--- Required action ---
What lines of the data below include the word "grows"? Report them by copying each.

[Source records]
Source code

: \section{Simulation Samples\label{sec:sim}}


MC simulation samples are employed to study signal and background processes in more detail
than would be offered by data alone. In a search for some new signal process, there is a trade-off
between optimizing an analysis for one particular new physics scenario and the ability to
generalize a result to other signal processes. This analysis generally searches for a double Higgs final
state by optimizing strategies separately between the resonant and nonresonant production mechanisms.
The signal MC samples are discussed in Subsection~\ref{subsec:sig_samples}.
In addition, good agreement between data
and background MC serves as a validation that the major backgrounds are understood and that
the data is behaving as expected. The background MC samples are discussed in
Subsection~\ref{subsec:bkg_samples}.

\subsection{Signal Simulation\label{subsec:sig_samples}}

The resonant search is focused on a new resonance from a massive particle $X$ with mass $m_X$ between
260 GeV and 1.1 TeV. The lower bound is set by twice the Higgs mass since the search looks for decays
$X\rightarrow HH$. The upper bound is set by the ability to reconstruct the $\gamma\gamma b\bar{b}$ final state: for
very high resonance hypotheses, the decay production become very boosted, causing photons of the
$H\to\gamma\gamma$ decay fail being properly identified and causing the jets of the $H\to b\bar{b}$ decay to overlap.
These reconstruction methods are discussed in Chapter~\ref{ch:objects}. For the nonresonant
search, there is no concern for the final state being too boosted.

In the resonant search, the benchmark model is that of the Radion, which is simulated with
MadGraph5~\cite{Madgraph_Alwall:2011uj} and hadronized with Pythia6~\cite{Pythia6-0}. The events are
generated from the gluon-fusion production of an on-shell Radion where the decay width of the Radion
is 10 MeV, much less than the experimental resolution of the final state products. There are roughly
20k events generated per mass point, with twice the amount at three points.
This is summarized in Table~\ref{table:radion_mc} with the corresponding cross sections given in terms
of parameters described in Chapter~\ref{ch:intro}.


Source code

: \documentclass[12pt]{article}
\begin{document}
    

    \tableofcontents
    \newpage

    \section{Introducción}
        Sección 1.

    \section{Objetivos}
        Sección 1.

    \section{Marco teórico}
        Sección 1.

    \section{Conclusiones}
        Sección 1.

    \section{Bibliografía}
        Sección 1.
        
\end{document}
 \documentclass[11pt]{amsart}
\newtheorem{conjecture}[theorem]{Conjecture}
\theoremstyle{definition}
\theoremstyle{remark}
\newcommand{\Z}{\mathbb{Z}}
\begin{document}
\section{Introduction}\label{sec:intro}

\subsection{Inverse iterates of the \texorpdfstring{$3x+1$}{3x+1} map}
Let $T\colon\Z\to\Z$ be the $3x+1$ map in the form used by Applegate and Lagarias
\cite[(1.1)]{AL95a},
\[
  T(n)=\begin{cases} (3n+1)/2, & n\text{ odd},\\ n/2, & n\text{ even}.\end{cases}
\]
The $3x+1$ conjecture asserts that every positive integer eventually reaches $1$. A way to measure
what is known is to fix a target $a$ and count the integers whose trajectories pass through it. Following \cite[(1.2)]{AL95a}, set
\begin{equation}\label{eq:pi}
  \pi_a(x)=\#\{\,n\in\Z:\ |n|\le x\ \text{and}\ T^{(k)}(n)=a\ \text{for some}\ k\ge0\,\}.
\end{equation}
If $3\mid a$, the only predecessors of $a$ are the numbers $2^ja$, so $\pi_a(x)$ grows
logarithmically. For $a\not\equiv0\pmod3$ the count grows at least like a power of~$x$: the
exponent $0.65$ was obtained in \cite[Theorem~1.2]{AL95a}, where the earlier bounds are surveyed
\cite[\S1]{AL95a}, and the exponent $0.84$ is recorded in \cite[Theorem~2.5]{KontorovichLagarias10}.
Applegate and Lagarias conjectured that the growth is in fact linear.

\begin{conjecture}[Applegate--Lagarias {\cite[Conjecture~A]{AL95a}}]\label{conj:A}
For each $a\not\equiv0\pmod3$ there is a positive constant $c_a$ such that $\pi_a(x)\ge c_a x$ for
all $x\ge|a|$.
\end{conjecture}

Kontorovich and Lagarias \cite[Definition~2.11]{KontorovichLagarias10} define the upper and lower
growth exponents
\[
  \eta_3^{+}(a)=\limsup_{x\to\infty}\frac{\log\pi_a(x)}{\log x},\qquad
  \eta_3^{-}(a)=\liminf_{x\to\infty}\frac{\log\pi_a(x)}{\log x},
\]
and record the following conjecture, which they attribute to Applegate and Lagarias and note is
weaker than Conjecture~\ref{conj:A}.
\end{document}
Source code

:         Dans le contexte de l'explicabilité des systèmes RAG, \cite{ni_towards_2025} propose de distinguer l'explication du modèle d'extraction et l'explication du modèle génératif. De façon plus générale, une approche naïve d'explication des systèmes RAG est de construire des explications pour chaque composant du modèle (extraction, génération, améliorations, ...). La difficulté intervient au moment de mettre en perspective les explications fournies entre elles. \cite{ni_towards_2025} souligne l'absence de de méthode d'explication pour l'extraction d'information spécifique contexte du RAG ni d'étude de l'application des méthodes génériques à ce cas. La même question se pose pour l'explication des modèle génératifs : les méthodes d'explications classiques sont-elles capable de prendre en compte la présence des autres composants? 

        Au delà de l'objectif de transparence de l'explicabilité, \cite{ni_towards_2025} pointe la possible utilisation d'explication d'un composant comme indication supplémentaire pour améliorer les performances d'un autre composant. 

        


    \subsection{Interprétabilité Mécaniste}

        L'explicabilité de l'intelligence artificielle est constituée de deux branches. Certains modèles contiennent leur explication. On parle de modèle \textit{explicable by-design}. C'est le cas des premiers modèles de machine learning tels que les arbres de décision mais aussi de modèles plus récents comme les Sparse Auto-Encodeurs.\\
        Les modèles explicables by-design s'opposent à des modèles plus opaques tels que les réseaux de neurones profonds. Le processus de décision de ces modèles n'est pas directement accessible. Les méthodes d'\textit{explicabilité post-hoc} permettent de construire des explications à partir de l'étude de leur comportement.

--

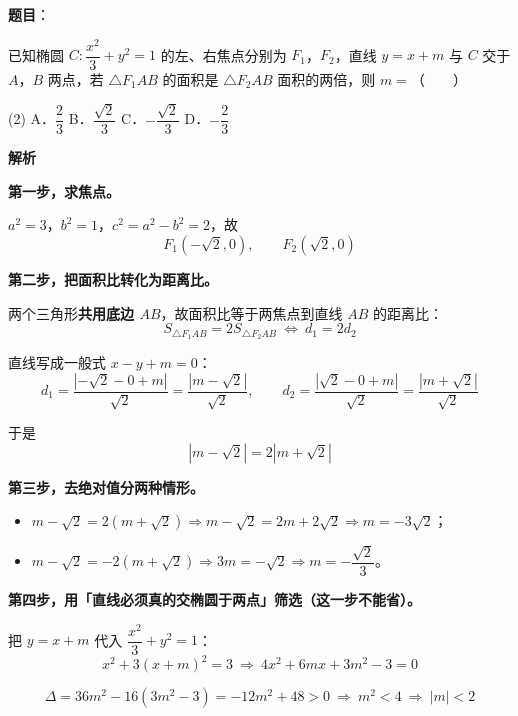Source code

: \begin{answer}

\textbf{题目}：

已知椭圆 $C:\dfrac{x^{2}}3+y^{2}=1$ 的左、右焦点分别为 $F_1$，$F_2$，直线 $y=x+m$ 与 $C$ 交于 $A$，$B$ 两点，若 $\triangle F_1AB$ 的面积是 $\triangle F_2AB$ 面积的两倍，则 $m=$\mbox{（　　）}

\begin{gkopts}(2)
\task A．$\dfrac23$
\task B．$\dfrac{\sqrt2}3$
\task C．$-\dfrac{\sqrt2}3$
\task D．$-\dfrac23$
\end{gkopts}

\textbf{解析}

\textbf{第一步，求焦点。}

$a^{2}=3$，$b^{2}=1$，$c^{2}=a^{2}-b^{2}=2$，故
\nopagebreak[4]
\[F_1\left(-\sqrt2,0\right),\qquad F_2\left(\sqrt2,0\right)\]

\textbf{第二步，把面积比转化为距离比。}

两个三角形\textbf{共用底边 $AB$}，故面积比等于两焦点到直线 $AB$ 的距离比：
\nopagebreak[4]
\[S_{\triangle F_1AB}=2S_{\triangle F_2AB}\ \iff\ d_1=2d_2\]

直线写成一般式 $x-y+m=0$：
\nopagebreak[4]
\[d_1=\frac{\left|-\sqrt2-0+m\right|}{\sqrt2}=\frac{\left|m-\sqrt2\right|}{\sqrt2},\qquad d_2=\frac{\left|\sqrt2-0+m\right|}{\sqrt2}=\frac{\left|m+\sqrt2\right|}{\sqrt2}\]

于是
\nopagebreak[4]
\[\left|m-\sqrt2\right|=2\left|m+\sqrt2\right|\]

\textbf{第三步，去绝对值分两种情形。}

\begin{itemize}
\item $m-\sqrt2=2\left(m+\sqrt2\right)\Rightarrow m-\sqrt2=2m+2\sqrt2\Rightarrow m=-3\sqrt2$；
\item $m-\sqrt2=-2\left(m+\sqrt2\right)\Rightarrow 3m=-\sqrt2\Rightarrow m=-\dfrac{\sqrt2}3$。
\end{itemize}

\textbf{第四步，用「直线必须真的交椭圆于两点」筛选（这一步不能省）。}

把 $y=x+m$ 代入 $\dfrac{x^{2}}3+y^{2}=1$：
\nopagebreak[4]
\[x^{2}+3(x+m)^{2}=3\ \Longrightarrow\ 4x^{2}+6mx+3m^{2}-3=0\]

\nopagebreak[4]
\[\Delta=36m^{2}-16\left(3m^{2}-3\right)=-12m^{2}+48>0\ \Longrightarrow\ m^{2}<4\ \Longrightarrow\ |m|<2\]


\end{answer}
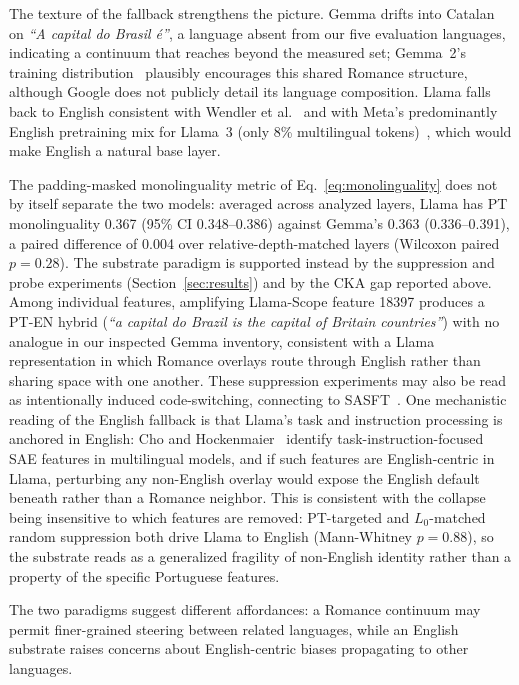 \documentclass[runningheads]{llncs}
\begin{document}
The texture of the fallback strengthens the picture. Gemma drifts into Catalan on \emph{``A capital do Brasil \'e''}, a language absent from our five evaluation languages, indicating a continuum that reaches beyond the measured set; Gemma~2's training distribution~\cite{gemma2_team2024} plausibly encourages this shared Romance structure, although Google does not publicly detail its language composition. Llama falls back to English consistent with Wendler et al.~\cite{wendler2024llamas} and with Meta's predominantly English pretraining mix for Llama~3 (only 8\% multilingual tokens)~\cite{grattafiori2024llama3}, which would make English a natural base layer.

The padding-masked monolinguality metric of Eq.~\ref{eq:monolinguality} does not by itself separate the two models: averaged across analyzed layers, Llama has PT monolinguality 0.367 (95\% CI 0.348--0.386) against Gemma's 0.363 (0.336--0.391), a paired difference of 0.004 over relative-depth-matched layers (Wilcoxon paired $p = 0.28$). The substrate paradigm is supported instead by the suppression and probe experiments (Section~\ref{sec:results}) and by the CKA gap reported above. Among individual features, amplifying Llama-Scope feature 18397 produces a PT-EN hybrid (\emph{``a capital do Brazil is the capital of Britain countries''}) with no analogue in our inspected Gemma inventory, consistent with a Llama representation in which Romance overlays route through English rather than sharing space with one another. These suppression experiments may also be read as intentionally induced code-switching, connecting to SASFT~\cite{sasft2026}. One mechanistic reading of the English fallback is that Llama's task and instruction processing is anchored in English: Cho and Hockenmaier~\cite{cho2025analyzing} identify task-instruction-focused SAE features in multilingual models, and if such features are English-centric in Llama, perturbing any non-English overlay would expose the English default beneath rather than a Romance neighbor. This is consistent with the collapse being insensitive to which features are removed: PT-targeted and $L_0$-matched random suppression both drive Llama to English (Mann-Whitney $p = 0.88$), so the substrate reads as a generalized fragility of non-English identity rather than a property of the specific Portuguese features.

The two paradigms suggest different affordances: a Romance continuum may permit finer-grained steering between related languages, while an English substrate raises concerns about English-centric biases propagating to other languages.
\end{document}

--- Result ---
If $3\mid a$, the only predecessors of $a$ are the numbers $2^ja$, so $\pi_a(x)$ grows
logarithmically. For $a\not\equiv0\pmod3$ the count grows at least like a power of~$x$: the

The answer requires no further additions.